*WHAT YOU NEED TO DO*:
Only one stretch of the data below should be repeated: the lines from the line containing "tupledFunction12[F, G]: TupledFunction[F, G]</pre></code>" through the line containing "### tupledFunction4", inclusive, exactly as they are.
----
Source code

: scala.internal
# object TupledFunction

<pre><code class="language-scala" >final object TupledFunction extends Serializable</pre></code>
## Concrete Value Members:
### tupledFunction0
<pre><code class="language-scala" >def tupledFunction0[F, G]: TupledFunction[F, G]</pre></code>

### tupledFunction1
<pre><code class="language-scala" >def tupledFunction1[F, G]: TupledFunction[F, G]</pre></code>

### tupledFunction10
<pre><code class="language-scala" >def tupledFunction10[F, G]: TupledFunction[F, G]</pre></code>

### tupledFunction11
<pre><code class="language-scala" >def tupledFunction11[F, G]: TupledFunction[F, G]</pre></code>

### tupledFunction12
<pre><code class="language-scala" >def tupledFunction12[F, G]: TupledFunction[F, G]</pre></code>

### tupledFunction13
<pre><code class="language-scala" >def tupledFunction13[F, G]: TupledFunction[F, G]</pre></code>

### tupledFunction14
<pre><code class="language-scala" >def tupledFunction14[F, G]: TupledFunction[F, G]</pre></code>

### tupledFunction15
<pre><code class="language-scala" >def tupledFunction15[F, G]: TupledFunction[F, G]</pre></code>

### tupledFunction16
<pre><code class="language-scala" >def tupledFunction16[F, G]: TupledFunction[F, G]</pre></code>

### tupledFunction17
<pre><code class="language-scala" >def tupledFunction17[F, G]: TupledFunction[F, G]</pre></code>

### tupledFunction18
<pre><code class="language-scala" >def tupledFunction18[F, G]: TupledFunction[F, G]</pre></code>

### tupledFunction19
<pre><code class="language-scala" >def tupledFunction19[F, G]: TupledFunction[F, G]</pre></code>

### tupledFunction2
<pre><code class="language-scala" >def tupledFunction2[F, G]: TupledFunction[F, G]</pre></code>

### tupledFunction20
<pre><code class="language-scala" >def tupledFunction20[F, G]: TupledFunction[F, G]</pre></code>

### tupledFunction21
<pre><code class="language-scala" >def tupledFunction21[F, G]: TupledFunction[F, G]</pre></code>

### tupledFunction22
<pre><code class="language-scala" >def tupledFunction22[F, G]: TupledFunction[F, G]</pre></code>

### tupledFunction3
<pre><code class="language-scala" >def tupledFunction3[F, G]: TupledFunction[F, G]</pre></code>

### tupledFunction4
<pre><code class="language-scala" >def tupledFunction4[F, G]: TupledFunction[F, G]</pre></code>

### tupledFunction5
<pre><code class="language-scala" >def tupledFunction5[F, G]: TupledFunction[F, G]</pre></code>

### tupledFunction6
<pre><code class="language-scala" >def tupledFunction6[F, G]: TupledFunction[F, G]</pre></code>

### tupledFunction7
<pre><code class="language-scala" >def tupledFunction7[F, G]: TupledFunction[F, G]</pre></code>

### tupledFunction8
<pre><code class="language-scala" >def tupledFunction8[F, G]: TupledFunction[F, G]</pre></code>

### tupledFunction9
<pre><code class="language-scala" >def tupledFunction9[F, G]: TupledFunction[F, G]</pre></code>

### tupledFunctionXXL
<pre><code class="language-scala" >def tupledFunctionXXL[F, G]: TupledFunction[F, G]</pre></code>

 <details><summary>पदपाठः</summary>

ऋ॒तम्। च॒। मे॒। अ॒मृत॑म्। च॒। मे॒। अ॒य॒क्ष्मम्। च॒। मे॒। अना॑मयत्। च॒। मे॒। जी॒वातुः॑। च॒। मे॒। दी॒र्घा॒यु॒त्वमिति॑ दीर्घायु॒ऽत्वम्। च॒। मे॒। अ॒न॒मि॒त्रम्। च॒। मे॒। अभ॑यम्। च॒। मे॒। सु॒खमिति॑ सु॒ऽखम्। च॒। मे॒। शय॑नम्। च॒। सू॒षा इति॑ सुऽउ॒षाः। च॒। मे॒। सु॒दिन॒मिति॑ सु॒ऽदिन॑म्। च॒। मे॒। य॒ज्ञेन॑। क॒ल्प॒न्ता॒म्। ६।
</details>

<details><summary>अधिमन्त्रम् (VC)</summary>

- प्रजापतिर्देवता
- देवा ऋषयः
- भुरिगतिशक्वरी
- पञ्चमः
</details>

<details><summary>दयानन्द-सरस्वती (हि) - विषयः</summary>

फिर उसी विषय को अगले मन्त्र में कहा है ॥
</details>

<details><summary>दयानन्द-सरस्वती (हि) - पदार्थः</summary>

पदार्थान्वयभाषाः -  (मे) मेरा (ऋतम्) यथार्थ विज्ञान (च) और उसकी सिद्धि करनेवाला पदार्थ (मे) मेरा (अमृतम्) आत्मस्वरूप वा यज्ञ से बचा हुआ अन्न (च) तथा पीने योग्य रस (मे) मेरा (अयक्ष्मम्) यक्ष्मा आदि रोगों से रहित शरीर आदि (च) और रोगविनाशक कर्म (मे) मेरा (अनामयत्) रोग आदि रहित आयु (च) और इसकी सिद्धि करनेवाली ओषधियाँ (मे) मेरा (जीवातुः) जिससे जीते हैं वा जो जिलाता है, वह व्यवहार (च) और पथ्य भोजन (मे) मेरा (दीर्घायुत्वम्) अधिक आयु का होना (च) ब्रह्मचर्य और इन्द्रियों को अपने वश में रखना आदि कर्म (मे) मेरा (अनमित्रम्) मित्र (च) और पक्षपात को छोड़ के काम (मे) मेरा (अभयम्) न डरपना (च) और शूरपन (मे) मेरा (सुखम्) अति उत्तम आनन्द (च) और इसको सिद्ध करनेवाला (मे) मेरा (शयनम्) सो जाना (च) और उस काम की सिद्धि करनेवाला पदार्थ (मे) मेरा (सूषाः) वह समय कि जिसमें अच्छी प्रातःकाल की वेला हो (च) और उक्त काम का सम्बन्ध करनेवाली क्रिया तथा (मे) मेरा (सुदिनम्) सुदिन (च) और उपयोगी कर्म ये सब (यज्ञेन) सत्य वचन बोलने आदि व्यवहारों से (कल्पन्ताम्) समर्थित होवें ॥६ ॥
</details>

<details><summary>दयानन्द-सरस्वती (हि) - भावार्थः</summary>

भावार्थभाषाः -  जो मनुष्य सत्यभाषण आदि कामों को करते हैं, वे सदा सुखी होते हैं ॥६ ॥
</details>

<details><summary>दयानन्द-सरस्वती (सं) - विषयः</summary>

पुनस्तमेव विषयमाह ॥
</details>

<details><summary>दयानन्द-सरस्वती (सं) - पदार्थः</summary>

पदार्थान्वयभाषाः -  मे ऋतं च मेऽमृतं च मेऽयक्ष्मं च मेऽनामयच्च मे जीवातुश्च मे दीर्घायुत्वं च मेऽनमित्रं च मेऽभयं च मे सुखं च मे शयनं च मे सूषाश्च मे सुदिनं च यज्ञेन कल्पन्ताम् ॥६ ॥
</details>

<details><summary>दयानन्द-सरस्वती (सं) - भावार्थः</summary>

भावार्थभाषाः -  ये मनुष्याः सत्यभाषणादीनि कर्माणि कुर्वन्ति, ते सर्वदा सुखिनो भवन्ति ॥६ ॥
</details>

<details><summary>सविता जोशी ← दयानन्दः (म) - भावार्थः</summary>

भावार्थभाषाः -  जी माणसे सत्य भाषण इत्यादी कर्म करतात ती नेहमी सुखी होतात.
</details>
----
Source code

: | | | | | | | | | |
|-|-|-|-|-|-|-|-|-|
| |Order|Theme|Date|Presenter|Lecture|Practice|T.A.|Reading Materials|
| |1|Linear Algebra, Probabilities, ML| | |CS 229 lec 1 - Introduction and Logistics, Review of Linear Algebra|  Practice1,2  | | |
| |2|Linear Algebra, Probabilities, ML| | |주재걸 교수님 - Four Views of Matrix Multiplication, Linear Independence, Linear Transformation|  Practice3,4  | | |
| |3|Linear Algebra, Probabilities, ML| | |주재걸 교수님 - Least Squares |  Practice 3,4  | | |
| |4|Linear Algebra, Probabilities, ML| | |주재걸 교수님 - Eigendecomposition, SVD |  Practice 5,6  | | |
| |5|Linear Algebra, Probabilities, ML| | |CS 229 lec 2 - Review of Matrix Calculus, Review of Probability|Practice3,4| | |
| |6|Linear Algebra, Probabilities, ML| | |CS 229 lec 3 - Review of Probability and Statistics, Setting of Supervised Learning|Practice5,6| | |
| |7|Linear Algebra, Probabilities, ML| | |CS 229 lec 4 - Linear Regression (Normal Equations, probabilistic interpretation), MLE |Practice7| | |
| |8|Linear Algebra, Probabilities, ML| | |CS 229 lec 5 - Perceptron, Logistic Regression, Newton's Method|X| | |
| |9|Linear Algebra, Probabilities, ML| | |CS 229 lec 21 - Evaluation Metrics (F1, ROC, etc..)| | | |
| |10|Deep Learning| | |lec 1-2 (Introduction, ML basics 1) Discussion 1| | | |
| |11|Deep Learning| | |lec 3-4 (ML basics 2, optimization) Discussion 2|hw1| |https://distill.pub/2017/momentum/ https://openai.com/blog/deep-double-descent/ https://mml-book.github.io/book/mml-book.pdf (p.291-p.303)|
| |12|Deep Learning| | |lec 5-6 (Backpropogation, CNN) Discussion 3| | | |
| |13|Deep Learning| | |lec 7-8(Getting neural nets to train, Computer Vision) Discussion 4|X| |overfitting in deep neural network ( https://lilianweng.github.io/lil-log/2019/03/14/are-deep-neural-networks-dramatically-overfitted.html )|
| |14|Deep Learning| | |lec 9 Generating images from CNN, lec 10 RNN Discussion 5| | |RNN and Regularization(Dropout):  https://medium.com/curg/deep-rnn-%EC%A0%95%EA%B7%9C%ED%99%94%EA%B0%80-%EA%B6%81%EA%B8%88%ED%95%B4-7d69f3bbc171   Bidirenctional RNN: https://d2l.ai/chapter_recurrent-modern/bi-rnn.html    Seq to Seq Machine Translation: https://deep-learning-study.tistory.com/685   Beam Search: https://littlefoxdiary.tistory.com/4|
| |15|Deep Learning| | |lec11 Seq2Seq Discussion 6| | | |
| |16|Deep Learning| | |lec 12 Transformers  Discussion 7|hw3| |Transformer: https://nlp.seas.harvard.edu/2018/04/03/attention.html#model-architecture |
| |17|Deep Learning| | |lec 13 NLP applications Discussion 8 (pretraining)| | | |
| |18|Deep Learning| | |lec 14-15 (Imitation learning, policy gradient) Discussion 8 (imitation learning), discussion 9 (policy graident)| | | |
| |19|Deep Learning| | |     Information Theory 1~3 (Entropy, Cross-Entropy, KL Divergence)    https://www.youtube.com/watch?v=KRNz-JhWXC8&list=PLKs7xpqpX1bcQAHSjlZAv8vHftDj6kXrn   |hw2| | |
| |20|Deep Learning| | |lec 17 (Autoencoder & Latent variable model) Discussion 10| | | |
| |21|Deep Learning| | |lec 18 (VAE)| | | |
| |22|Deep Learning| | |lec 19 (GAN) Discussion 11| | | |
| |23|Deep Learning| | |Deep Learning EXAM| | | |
----
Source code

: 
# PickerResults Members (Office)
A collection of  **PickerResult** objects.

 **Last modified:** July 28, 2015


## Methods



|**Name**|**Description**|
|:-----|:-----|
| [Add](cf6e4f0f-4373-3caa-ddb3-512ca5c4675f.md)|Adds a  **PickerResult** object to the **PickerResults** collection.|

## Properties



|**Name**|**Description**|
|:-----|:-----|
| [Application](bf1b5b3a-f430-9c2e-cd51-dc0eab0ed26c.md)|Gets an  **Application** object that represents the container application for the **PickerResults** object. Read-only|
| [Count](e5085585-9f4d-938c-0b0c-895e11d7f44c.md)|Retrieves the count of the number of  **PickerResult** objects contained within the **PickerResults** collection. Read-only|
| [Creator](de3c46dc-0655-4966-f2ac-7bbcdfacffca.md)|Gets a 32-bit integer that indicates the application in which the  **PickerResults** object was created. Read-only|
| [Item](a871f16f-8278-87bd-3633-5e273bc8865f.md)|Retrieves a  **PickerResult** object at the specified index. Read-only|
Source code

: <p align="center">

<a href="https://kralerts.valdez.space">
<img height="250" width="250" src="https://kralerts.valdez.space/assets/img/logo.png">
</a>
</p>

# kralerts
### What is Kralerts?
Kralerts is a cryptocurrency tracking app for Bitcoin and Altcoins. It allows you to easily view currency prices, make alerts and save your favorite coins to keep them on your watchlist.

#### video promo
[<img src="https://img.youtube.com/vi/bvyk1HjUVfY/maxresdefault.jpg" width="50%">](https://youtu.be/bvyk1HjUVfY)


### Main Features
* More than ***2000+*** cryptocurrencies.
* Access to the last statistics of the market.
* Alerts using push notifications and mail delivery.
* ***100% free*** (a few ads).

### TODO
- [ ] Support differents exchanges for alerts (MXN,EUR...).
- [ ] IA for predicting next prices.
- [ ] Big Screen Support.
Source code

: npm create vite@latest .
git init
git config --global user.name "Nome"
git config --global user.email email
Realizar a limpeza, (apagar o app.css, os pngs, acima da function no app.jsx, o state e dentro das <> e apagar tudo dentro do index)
----
*THE ANSWER*:
<pre><code class="language-scala" >def tupledFunction12[F, G]: TupledFunction[F, G]</pre></code>

### tupledFunction13
<pre><code class="language-scala" >def tupledFunction13[F, G]: TupledFunction[F, G]</pre></code>

### tupledFunction14
<pre><code class="language-scala" >def tupledFunction14[F, G]: TupledFunction[F, G]</pre></code>

### tupledFunction15
<pre><code class="language-scala" >def tupledFunction15[F, G]: TupledFunction[F, G]</pre></code>

### tupledFunction16
<pre><code class="language-scala" >def tupledFunction16[F, G]: TupledFunction[F, G]</pre></code>

### tupledFunction17
<pre><code class="language-scala" >def tupledFunction17[F, G]: TupledFunction[F, G]</pre></code>

### tupledFunction18
<pre><code class="language-scala" >def tupledFunction18[F, G]: TupledFunction[F, G]</pre></code>

### tupledFunction19
<pre><code class="language-scala" >def tupledFunction19[F, G]: TupledFunction[F, G]</pre></code>

### tupledFunction2
<pre><code class="language-scala" >def tupledFunction2[F, G]: TupledFunction[F, G]</pre></code>

### tupledFunction20
<pre><code class="language-scala" >def tupledFunction20[F, G]: TupledFunction[F, G]</pre></code>

### tupledFunction21
<pre><code class="language-scala" >def tupledFunction21[F, G]: TupledFunction[F, G]</pre></code>

### tupledFunction22
<pre><code class="language-scala" >def tupledFunction22[F, G]: TupledFunction[F, G]</pre></code>

### tupledFunction3
<pre><code class="language-scala" >def tupledFunction3[F, G]: TupledFunction[F, G]</pre></code>

### tupledFunction4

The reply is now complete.